3) We tested whether llms.txt is actually used: here’s a simple way (and what we saw)
The test (you can replicate in 15 minutes):
Publish a minimal llms.txt at yourdomain.com/llms.txt listing 3–5 high-value pages.
Ask AI assistants with browsing/grounding to answer questions that should obviously come from your pages (e.g., “What warranty does YourShop offer on Lenovo laptops?”).
Watch your server logs for a few days. You’re looking for any request to /llms.txt (and for the assistant fetching the actual linked pages).
Note whether the AI fetched only your homepage, or the specific docs/pages your llms.txt points to.
Our observation: in our checks this month, AI user-agents did not request /llms.txt; we saw occasional hits to the homepage or to individual pages, but no llms.txt lookups. That aligns with what many practitioners (and even Googlers) have reported publicly: major LLM providers haven’t committed to honoring llms.txt yet, and logs often show zero access.
There are also mixed claims in the wild—some directories and blogs say adoption is rising or that Anthropic ecosystems reference llms.txt in tooling—but even those sources generally don’t demonstrate systematic crawler use for AI search/ranking.
Bottom line from the test: Don’t expect adding llms.txt to immediately change what AI assistants say about your store.
Starter template you can copy:
4) So… will llms.txt help my shop get mentioned in ChatGPT?
Maybe later. Today, the signal that moves the needle most for “AI answers” is still classic, machine-readable commerce hygiene:
Structured data on product pages (schema.org/Product) with price, availability, brand/GTIN, shipping, reviews.
Merchant feeds (Google Merchant Center, Microsoft/Bing) so your catalog is in the ecosystems that AI assistants and answer engines frequently lean on.

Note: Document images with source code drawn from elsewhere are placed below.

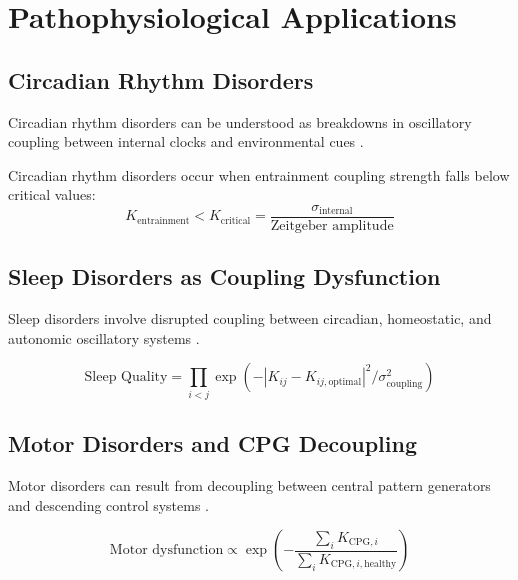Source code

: \documentclass[twocolumn]{article}
\begin{document}
\section{Pathophysiological Applications}

\subsection{Circadian Rhythm Disorders}

Circadian rhythm disorders can be understood as breakdowns in oscillatory coupling between internal clocks and environmental cues \citep{reid2014circadian}.

\begin{theorem}
Circadian rhythm disorders occur when entrainment coupling strength falls below critical values:
\begin{equation}
K_{\text{entrainment}} < K_{\text{critical}} = \frac{\sigma_{\text{internal}}}{\text{Zeitgeber amplitude}}
\label{eq:circadian_threshold}
\end{equation}
\end{theorem}

\subsection{Sleep Disorders as Coupling Dysfunction}

Sleep disorders involve disrupted coupling between circadian, homeostatic, and autonomic oscillatory systems \citep{saper2005sleep}.

\begin{equation}
\text{Sleep Quality} = \prod_{i<j} \exp(-|K_{ij} - K_{ij,\text{optimal}}|^2 / \sigma_{\text{coupling}}^2)
\label{eq:sleep_quality}
\end{equation}

\subsection{Motor Disorders and CPG Decoupling}

Motor disorders can result from decoupling between central pattern generators and descending control systems \citep{brownstone2008spinal}.

\begin{equation}
\text{Motor dysfunction} \propto \exp\left(-\frac{\sum_{i} K_{\text{CPG},i}}{\sum_{i} K_{\text{CPG},i,\text{healthy}}}\right)
\label{eq:motor_dysfunction}
\end{equation}
\end{document}
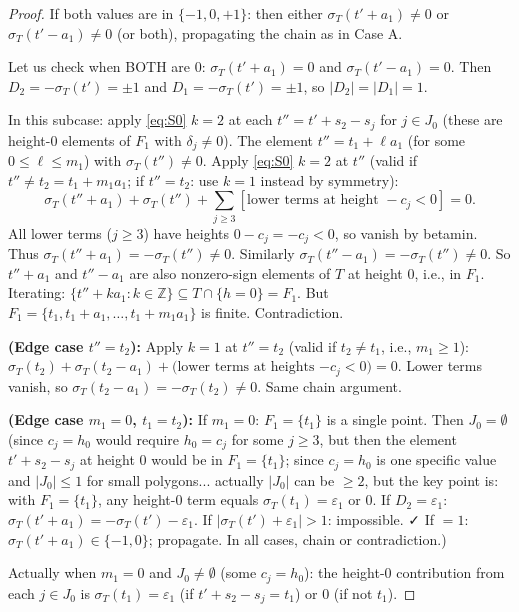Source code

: \begin{proof}
If both values are in $\{-1,0,+1\}$: then either $\sigma_T(t'+a_1) \neq 0$ or
$\sigma_T(t'-a_1) \neq 0$ (or both), propagating the chain as in Case A.

Let us check when BOTH are $0$:
$\sigma_T(t'+a_1) = 0$ and $\sigma_T(t'-a_1) = 0$.
Then $D_2 = -\sigma_T(t') = \pm 1$ and $D_1 = -\sigma_T(t') = \pm 1$, so $|D_2|=|D_1|=1$.

In this subcase: apply \eqref{eq:S0} $k=2$ at each $t'' = t'+s_2-s_j$ for $j \in J_0$
(these are height-0 elements of $F_1$ with $\delta_j \neq 0$).
The element $t'' = t_1 + \ell a_1$ (for some $0 \leq \ell \leq m_1$) with $\sigma_T(t'') \neq 0$.
Apply \eqref{eq:S0} $k=2$ at $t''$ (valid if $t'' \neq t_2 = t_1+m_1a_1$;
if $t''=t_2$: use $k=1$ instead by symmetry):
\[
  \sigma_T(t''+a_1) + \sigma_T(t'') + \sum_{j \geq 3} [\text{lower terms at height } -c_j < 0] = 0.
\]
All lower terms ($j \geq 3$) have heights $0-c_j = -c_j < 0$, so vanish by betamin.
Thus $\sigma_T(t''+a_1) = -\sigma_T(t'') \neq 0$.  Similarly $\sigma_T(t''-a_1) = -\sigma_T(t'') \neq 0$.
So $t''+a_1$ and $t''-a_1$ are also nonzero-sign elements of $T$ at height $0$, i.e., in $F_1$.
Iterating: $\{t''+ka_1 : k \in \mathbb{Z}\} \subseteq T \cap \{h=0\} = F_1$.
But $F_1 = \{t_1, t_1+a_1, \ldots, t_1+m_1a_1\}$ is finite.  Contradiction. \checkmark

\textbf{(Edge case $t'' = t_2$):}
Apply $k=1$ at $t'' = t_2$ (valid if $t_2 \neq t_1$, i.e., $m_1 \geq 1$):
$\sigma_T(t_2) + \sigma_T(t_2-a_1) + \text{(lower terms at heights $-c_j<0$)}=0$.
Lower terms vanish, so $\sigma_T(t_2-a_1) = -\sigma_T(t_2) \neq 0$.  Same chain argument. \checkmark

\textbf{(Edge case $m_1=0$, $t_1=t_2$):}
If $m_1=0$: $F_1=\{t_1\}$ is a single point.  Then $J_0=\emptyset$ (since $c_j=h_0$ would
require $h_0 = c_j$ for some $j\geq 3$, but then the element $t'+s_2-s_j$ at height $0$
would be in $F_1=\{t_1\}$; since $c_j=h_0$ is one specific value and $|J_0|\leq 1$ for
small polygons... actually $|J_0|$ can be $\geq 2$, but the key point is: with $F_1=\{t_1\}$,
any height-0 term equals $\sigma_T(t_1)=\varepsilon_1$ or $0$.  If $D_2 = \varepsilon_1$:
$\sigma_T(t'+a_1) = -\sigma_T(t')-\varepsilon_1$.  If $|\sigma_T(t')+\varepsilon_1|>1$: impossible. ✓
If $=1$: $\sigma_T(t'+a_1)\in\{-1,0\}$; propagate. In all cases, chain or contradiction.)

Actually when $m_1=0$ and $J_0\neq\emptyset$ (some $c_j=h_0$): the height-0 contribution from
each $j\in J_0$ is $\sigma_T(t_1)=\varepsilon_1$ (if $t'+s_2-s_j=t_1$) or $0$ (if not $t_1$).


\end{proof}
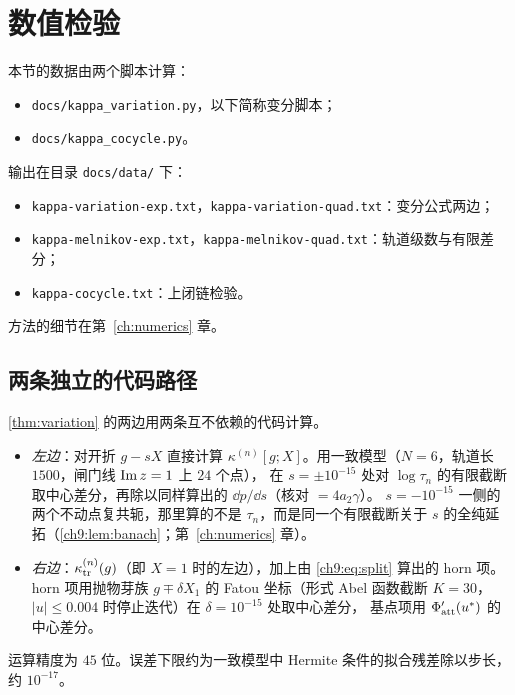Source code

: \section{数值检验}\label{ch9:sec:numerics}

本节的数据由两个脚本计算：
\begin{itemize}
\item \texttt{docs/kappa\_variation.py}，以下简称变分脚本；
\item \texttt{docs/kappa\_cocycle.py}。
\end{itemize}
输出在目录 \texttt{docs/data/} 下：
\begin{itemize}
\item \texttt{kappa-variation-exp.txt}，\texttt{kappa-variation-quad.txt}：变分公式两边；
\item \texttt{kappa-melnikov-exp.txt}，\texttt{kappa-melnikov-quad.txt}：轨道级数与有限差分；
\item \texttt{kappa-cocycle.txt}：上闭链检验。
\end{itemize}
方法的细节在第~\ref{ch:numerics} 章。

\subsection{两条独立的代码路径}
\cref{thm:variation} 的两边用两条互不依赖的代码计算。
\begin{itemize}
\item \emph{左边}：对开折 $g-sX$ 直接计算 $\kappa^{(n)}[g;X]$。用一致模型（$N=6$，轨道长 $1500$，闸门线 $\Ima z=1$ 上 $24$ 个点），
在 $s=\pm10^{-15}$ 处对 $\log\tau_n$ 的有限截断取中心差分，再除以同样算出的 $\dd p/\dd s$（核对 $=4a_2\gamma$）。
$s=-10^{-15}$ 一侧的两个不动点复共轭，那里算的不是 $\tau_n$，而是同一个有限截断关于 $s$ 的全纯延拓（\cref{ch9:lem:banach}；第~\ref{ch:numerics} 章）。
\item \emph{右边}：$\ktr^{(n)}(g)$（即 $X=1$ 时的左边），加上由 \eqref{ch9:eq:split} 算出的 horn 项。
horn 项用抛物芽族 $g\mp\delta X_1$ 的 Fatou 坐标（形式 Abel 函数截断 $K=30$，$|u|\le0.004$ 时停止迭代）在 $\delta=10^{-15}$ 处取中心差分，
基点项用 $\Phiatt'(\ustar)$ 的中心差分。
\end{itemize}
运算精度为 $45$ 位。误差下限约为一致模型中 Hermite 条件的拟合残差除以步长，约 $10^{-17}$。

Clean, crawlable pages (no gated JS for specs/pricing), fast performance, and sensible robots.txt that doesn’t block product detail content or known AI user-agents if you want visibility.
As for llms.txt specifically, even industry trackers and SEO platforms say support is limited and evidence of impact is scarce right now—though it’s cheap to implement and may become a norm.
Verdict
Add llms.txt if it’s easy. It won’t hurt, and it might future-proof your docs. Use it as a tidy index for AI tools (and your own agents) rather than a silver bullet for AI rankings.
Don’t expect miracles. Our log-based test—and many others’—suggests major AI systems aren’t checking llms.txt during grounding.
Do the fundamentals that do work today: high-quality product pages with correct structured data, inventory/pricing flowing to Merchant Centers, and a site that’s easy for machines to read. That’s what’s most likely to get your shop cited when an AI is asked where to buy a laptop.
If/when the big models officially adopt llms.txt, we’ll all cheer. Until then, treat it like bonus metadata, useful for tools and your own agents, while you double-down on the systems AI search engines already trust.